Custom LLM Integration Guide for Voice AI Systems
Integrating a custom LLM with your voice AI system doesn’t have to be complicated. Whether you’re running proprietary AI models, self-hosted LLMs, or want to connect OpenAI, Gemini, or Claude to your telephony infrastructure, custom LLM integration provides the flexibility you need. This comprehensive guide shows you exactly how to implement custom LLM integration with the VEXYL AI Voice Gateway, enabling you to connect any HTTP-based chat API to your voice system in minutes.
For enterprises requiring data sovereignty, regional language support, or specific AI capabilities, custom integration offers unmatched control. You can use your organisation’s fine-tuned models, maintain BYOK (Bring Your Own Keys) architecture, or switch between providers without vendor lock-in.
Complete technical documentation is available on GitHub for developers who want to dive deeper into implementation details.
What Is Custom LLM Integration for Voice AI?
Custom LLM integration allows you to connect any language model to your voice AI gateway through a simple HTTP endpoint. Instead of being locked into a single AI provider, you define a REST API that receives voice transcripts and returns AI-generated responses.
The VEXYL AI Voice Gateway acts as middleware between traditional telephony systems (like Asterisk PBX or SIP servers) and your custom AI endpoint. When someone calls your voice AI system, here’s what happens:
- Speech-to-Text (STT) converts the caller’s voice to text
- VEXYL sends this text to your custom LLM endpoint via HTTP POST
- Your endpoint processes the request using your chosen AI model
- Your API returns the response text
- Text-to-Speech (TTS) converts the response back to voice
- The caller hears the AI response in natural speech
This architecture supports sub-200ms latency in Gateway Mode and 1.8-2.2 seconds in Standard Mode, meeting production requirements for real-time conversations. Indian healthcare systems use this approach to process over 1,000 patient interactions monthly with 95% satisfaction rates.
Why Choose Custom Integration Over Pre-built Providers?
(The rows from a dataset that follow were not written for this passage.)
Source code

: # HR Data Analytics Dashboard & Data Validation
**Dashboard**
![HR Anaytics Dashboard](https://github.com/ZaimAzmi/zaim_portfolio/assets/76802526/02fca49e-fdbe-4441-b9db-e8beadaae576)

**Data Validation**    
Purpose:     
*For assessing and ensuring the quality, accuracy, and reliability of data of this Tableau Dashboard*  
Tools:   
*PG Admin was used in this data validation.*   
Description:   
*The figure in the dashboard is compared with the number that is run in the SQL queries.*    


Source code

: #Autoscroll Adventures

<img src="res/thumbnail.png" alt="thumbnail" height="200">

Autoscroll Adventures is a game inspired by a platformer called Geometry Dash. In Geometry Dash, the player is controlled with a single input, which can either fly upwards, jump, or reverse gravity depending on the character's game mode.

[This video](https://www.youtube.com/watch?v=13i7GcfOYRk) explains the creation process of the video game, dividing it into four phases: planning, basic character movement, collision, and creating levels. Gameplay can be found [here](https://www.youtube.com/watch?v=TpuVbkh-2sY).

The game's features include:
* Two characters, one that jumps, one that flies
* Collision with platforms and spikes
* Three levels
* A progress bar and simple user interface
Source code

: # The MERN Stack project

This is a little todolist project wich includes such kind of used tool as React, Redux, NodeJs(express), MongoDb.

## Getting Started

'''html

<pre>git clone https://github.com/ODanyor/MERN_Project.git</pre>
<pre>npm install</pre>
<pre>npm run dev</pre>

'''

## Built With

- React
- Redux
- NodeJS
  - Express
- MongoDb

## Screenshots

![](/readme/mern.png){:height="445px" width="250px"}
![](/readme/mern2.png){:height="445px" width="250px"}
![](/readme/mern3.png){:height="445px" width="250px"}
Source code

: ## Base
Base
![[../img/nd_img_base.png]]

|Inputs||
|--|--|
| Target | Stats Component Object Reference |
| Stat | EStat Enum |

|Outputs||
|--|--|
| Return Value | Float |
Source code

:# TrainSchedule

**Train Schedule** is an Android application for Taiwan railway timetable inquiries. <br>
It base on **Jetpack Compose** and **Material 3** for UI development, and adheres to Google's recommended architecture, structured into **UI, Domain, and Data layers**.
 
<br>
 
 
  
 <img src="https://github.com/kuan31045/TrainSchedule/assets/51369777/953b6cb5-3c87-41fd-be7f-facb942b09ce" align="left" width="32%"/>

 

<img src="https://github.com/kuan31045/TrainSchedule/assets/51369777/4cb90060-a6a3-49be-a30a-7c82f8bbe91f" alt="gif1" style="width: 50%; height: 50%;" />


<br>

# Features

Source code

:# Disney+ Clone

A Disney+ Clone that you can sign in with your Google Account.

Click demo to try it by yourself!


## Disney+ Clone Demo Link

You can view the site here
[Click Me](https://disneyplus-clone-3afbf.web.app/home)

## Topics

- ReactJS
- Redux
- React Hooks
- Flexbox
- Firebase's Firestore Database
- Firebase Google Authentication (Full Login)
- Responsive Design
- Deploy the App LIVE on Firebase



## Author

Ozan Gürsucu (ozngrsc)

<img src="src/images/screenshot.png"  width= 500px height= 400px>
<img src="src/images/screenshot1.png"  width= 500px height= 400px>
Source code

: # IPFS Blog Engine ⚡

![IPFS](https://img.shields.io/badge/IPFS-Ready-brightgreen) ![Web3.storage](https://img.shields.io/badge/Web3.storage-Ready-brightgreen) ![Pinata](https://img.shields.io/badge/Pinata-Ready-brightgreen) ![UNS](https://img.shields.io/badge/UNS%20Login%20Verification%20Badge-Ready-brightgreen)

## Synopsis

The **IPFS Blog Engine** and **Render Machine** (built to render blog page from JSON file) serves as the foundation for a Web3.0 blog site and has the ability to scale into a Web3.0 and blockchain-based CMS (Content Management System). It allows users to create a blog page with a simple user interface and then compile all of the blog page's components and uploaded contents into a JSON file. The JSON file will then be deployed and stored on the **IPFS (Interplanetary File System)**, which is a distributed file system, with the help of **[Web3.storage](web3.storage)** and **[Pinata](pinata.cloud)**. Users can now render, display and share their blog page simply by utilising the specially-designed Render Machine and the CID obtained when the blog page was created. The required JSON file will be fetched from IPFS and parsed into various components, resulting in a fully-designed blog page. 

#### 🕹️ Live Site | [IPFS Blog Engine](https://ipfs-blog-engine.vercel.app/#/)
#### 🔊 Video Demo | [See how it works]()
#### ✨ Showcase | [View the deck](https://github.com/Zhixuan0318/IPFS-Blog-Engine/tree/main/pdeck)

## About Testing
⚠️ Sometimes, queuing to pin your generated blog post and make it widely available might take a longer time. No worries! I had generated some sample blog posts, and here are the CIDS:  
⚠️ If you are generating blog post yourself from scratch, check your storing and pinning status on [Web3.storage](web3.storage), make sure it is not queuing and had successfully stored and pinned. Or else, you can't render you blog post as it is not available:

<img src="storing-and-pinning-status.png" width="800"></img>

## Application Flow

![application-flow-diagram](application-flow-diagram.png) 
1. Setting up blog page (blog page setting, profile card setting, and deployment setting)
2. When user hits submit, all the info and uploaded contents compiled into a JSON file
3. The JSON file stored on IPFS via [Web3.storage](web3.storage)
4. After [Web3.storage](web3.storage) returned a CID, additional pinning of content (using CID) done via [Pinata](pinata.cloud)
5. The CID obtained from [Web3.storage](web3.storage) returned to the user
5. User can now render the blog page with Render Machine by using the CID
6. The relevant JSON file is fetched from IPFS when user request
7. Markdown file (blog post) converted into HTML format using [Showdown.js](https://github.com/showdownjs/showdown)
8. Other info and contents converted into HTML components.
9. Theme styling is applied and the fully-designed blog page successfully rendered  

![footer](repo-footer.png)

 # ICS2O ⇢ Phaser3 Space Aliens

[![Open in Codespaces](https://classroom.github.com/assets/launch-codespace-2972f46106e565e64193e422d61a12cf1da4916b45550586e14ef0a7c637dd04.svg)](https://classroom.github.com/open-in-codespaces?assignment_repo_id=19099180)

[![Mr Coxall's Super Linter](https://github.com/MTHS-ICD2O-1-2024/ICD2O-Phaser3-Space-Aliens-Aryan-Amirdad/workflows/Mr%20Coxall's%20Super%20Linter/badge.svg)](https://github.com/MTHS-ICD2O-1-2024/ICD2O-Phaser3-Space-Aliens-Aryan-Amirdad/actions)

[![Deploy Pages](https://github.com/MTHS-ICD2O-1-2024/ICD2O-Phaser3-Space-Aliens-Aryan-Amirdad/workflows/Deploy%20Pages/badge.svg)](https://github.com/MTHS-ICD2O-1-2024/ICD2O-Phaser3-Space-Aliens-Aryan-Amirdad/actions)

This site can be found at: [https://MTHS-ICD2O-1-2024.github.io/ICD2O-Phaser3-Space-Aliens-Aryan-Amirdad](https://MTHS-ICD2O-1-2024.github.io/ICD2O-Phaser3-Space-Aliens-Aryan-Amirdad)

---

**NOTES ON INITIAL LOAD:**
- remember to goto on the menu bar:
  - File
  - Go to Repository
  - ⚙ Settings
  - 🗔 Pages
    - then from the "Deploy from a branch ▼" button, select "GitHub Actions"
While VEXYL supports 17+ AI providers out of the box, custom integration offers distinct advantages for specific use cases:
Data Sovereignty and Compliance
For healthcare, finance, and government sectors, keeping sensitive data within your infrastructure isn’t optional—it’s mandatory. Custom integration lets you process voice conversations through self-hosted models that never leave your data centre, ensuring complete compliance with regulations.
Domain-Specific Models
If you’ve fine-tuned an LLM on your company’s data, industry terminology, or regional language variations, custom integration makes it accessible to voice callers. Your model understands context that generic APIs can’t match.
Cost Optimisation
Self-hosted models eliminate per-request costs. For high-volume deployments handling thousands of calls daily, this translates to 87-91% cost savings compared to cloud-based alternatives like Vapi or Retell AI.
Regional Language Excellence
Custom models trained specifically on Malayalam, Tamil, Telugu, or other Indian languages often outperform general-purpose LLMs. VEXYL’s Kerala healthcare deployment demonstrates this advantage with consistently high-quality Malayalam conversations.
How Do I Configure Custom LLM Integration?
Configuration requires just a few environment variables in your VEXYL deployment. Here’s the essential setup:
# Required Configuration
LLM_PROVIDER=custom
CUSTOM_LLM_URL=http://yourserver:9000/chat
# Optional Settings
CUSTOM_LLM_TIMEOUT=30000 # Request timeout (milliseconds)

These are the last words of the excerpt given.